A client at 39-weeks gestation is admitted to the labor and delivery unit in active labor. The client's cervix is dilated 5 cm, 90% effaced, and the fetus is at 0 station. The client's membranes rupture spontaneously, and the fluid is greenish-brown. What action should the nurse take first?
- A. Assess the fetal heart rate pattern.
- B. Perform a vaginal examination.
- C. Prepare for an emergency cesarean section.
- D. Administer oxygen via face mask.
Correct Answer: A
Rationale: Greenish-brown amniotic fluid indicates meconium-stained fluid, and assessing the fetal heart rate pattern is critical to determine fetal well-being.
An obviously pregnant woman walks into the hospital's emergency department entrance shouting. 'Help me! Help me! My baby is coming! I'm so afraid!' The nurse determines if delivery is indeed imminent, what action is most important for the nurse to take?

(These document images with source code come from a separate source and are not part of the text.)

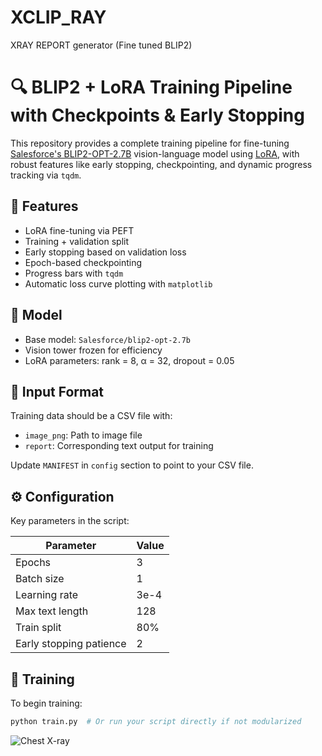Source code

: # XCLIP_RAY
XRAY REPORT generator (Fine tuned BLIP2)
# 🔍 BLIP2 + LoRA Training Pipeline with Checkpoints & Early Stopping

This repository provides a complete training pipeline for fine-tuning [Salesforce's BLIP2-OPT-2.7B](https://huggingface.co/Salesforce/blip2-opt-2.7b) vision-language model using [LoRA](https://github.com/huggingface/peft), with robust features like early stopping, checkpointing, and dynamic progress tracking via `tqdm`.

## 🚀 Features

- LoRA fine-tuning via PEFT
- Training + validation split
- Early stopping based on validation loss
- Epoch-based checkpointing
- Progress bars with `tqdm`
- Automatic loss curve plotting with `matplotlib`

## 🧠 Model

- Base model: `Salesforce/blip2-opt-2.7b`
- Vision tower frozen for efficiency
- LoRA parameters: rank = 8, α = 32, dropout = 0.05

## 📁 Input Format

Training data should be a CSV file with:
- `image_png`: Path to image file
- `report`: Corresponding text output for training

Update `MANIFEST` in `config` section to point to your CSV file.

## ⚙️ Configuration

Key parameters in the script:

| Parameter    | Value               |
|--------------|---------------------|
| Epochs       | 3                   |
| Batch size   | 1                   |
| Learning rate| 3e-4                |
| Max text length | 128             |
| Train split  | 80%                 |
| Early stopping patience | 2        |

## 🧮 Training

To begin training:

```bash
python train.py  # Or run your script directly if not modularized

```

![Chest X-ray](https://github.com/user-attachments/assets/8fc6bd7d-1366-439f-aec2-2cca633475bb)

- A. Determine the gestational age of fetus
- B. Assess the amount and color of the amniotic fluid
- C. Obtain peripheral IV access and begin administration of IV fluids
- D. Provide clear concise instructions in a calm, deliberate manner
Correct Answer: D
Rationale: Providing clear instructions (D) helps manage the situation calmly and effectively.
When assessing a pregnant woman AT 39-weeks gestation who is admitted to labor and delivery which finding is most important to report to the health care provider?
- A. proteinuria
- B. 130/70 blood pressure
- C. pedal edema
- D. 101.2 oral temperature
Correct Answer: D
Rationale: Fever (D) can indicate infection, which requires prompt evaluation.